Enquanto os debates feministas visam essencialmente aprofundar e ampliar a pertinência das lutas feministas, entre os/as seus/suas detratores/as é frequente serem invocados “outros fatores” para deslegitimar o feminismo, apontando-o como algo ultrapassado que apenas poderá legitimar-se quando submetido a exigências étnico-nacionais. É o caso da extrema-direita alemã. A AfD não questiona os direitos das mulheres nem critica as conquistas históricas do feminismo. O que a AfD argumenta é que o feminismo contemporâneo “se perdeu” no que o partido considera serem insignificâncias e exageros (questões LGBT, paridade salarial, ataque à família), em vez de combater o que considera serem os atuais perigos para o bem-estar das alemãs: “culturas misóginas importadas através da imigração muçulmana”. Preconizando um feminismo submetido a interesses étnico-nativistas, a AfD afirma que os projetos nacionalistas são atualmente os verdadeiros defensores das alemãs. A adesão de tantas mulheres a este tipo de argumentação revela essencialmente que veem a sua identidade política ser definida pelo que partilham com muitos homens alemães brancos (o medo e a rejeição da imigração e do Islão) e não pelo que poderão partilhar com muitas mulheres refugiadas e/ou muçulmanas (violência doméstica, discriminação laboral, assédio sexual, etc.).
As consequências desta postura já são percetíveis na Alemanha e noutros países do Norte da Europa. Num contexto de crescente islamofobia e atitudes anti-imigração, as tradicionais causas feministas (luta contra a violência de género, exigência de acesso ao espaço público) têm estado a ser progressivamente projetadas, no espaço mediático e no discurso político, para as comunidades imigrantes, sendo assim discutidas como problema derivado da imigração e invisibilizadas como questões transversais à sociedade. O resultado é o alastrar de um senso comum que considera que “entre nós” questões estruturais de desigualdade e violência de género são marginais. Os relatórios com levantamento de dados apontam para a permanência de violência de género como algo transversal a estas sociedades; no entanto, não têm conseguido desmontar a ilusão nativista que se vê reforçada pela hipervisibilização mediática de atos de violência entre pessoas associadas à imigração. Na adesão feminina à extrema-direita alemã é assim possível descortinar o cruzamento de um substrato xenófobo com uma falta de literacia mediática que seja capaz de fomentar um olhar crítico sobre as práticas de manipulação de alguma comunicação social.

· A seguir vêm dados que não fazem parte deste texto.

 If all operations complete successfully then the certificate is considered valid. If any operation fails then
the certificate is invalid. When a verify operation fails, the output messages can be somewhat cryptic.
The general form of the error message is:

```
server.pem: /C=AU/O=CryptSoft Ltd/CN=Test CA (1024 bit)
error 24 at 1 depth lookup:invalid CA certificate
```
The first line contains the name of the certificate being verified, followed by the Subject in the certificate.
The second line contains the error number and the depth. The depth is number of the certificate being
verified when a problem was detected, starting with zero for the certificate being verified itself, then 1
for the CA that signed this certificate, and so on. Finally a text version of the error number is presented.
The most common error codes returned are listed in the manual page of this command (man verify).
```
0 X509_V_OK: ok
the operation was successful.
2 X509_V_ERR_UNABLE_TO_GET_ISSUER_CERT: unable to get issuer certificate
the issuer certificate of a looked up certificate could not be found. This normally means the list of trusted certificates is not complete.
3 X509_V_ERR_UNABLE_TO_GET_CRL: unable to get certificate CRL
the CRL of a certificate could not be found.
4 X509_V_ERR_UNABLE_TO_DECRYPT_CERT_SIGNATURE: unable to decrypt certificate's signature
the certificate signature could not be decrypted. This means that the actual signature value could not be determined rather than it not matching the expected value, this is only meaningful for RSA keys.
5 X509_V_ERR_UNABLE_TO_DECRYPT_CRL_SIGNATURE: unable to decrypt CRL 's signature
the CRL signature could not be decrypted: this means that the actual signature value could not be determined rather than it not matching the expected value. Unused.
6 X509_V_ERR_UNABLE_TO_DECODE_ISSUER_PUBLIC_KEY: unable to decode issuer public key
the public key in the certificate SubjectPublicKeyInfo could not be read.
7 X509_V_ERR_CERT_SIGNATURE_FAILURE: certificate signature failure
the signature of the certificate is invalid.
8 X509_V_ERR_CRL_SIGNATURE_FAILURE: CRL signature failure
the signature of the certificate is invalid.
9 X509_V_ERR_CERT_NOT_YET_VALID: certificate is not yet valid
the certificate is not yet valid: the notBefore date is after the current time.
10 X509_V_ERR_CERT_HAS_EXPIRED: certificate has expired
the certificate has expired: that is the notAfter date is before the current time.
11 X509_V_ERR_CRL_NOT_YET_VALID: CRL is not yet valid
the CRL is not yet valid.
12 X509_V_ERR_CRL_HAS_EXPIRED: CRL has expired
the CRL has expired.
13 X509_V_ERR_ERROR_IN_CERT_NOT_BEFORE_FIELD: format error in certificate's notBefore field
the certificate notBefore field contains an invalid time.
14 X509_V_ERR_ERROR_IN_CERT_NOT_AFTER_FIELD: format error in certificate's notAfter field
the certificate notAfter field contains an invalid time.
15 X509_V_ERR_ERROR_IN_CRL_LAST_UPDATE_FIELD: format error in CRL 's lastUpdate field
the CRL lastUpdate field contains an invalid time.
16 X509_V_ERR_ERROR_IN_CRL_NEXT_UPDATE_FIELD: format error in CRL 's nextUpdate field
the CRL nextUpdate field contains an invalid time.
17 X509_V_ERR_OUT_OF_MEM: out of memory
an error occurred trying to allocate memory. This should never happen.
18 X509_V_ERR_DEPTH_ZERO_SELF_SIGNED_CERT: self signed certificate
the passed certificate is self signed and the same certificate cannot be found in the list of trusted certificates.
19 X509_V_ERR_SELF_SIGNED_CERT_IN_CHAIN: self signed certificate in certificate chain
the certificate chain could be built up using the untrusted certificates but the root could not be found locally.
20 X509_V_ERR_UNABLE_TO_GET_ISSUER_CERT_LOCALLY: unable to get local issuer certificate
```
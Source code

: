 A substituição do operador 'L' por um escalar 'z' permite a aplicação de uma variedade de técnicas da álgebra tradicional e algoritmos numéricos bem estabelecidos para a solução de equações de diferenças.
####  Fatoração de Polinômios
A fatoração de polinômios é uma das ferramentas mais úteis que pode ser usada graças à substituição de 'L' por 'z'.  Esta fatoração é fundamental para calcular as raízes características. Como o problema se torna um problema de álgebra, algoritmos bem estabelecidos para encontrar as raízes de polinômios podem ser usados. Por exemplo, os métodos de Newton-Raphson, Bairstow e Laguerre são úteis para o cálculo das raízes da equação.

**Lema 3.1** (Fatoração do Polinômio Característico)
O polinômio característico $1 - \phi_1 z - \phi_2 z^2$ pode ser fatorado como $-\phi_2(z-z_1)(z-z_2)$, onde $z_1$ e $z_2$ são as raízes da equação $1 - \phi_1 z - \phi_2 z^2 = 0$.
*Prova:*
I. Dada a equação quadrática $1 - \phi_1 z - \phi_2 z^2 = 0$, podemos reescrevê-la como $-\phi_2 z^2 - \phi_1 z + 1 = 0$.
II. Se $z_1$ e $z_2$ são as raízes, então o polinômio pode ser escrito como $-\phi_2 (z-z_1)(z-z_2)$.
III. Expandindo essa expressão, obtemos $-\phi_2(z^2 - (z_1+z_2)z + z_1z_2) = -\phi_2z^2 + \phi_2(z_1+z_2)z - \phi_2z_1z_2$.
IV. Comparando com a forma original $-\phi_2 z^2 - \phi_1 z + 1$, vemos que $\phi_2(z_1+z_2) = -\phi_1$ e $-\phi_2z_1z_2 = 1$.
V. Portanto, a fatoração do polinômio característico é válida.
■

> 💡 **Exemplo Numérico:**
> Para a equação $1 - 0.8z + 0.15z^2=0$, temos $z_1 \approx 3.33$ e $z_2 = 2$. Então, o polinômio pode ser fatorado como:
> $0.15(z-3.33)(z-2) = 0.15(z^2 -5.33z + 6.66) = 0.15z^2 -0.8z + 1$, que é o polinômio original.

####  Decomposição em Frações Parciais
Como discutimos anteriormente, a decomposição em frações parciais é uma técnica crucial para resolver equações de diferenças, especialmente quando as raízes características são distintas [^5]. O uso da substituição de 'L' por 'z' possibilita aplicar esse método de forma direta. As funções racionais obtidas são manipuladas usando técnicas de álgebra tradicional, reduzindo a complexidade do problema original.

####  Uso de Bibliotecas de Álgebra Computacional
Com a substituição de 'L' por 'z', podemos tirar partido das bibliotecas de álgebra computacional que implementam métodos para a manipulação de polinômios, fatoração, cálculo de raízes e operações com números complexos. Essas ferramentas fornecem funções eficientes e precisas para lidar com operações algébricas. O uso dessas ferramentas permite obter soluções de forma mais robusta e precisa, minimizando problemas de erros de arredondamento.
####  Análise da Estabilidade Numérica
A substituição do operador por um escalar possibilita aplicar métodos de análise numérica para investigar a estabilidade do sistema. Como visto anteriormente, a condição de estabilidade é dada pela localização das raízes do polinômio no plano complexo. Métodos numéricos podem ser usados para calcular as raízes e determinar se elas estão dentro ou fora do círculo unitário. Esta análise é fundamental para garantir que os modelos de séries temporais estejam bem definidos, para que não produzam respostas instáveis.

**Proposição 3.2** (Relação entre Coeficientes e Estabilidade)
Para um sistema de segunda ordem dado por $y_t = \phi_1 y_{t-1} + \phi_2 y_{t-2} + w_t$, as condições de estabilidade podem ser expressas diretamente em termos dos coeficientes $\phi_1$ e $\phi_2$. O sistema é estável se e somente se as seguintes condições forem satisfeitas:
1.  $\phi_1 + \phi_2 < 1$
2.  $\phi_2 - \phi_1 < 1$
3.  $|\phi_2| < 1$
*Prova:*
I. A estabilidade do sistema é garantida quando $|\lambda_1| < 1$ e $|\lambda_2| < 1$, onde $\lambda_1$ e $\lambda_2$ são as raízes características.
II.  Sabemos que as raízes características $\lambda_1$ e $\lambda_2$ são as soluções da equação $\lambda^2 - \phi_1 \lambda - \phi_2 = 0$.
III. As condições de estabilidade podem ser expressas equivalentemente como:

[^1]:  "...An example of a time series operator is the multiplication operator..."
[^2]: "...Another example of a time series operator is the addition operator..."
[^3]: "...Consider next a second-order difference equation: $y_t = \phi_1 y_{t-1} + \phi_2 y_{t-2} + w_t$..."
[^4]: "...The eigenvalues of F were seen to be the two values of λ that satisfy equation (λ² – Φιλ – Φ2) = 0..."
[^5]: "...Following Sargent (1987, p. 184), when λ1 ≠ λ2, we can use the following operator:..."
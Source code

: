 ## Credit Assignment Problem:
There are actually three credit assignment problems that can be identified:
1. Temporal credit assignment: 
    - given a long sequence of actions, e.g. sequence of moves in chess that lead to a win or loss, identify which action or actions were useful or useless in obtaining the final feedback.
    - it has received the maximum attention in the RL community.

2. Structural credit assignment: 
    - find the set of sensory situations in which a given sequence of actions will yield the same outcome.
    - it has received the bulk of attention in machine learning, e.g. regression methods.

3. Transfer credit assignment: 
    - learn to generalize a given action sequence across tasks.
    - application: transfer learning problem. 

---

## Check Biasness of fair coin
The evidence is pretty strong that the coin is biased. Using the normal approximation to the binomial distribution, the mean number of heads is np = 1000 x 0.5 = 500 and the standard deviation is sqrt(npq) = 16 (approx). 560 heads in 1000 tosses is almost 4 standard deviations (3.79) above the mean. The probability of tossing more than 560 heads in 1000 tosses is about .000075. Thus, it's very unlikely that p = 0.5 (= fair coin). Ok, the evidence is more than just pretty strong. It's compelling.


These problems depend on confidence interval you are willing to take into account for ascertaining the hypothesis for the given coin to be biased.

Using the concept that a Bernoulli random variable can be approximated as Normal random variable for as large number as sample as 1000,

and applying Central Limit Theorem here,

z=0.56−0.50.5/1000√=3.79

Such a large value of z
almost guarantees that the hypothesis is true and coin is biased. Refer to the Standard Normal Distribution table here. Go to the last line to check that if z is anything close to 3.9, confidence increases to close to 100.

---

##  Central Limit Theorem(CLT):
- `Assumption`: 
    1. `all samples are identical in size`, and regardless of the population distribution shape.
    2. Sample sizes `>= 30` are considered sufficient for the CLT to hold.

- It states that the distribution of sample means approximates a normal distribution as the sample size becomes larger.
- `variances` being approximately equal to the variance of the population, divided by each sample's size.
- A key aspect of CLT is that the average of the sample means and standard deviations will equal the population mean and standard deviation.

O perigo da submissão das lutas femininas às agendas de extrema-direita não se esgota na sua dimensão racista e militarista. Projetos ultranacionalistas assentes em solidariedades étnico-religiosas carregam em si um potencial para a exclusão de uma profusão de categorias de mulheres. Costumam também ser marcados pela tendência de secundarizar os esforços de emancipação das mulheres e por práticas de controlo e submissão do corpo da mulher aos interesses da nação imaginada, nomeadamente como máquina reprodutora da comunidade. Num mundo marcado pelo medo de crises económicas, ecológicas e militares é preciso que os feminismos, atentos à diversidade que marca a vida das mulheres concretas, criem pontos de contacto, ações mobilizadoras, capazes de resistir a este tipo de ofensivas.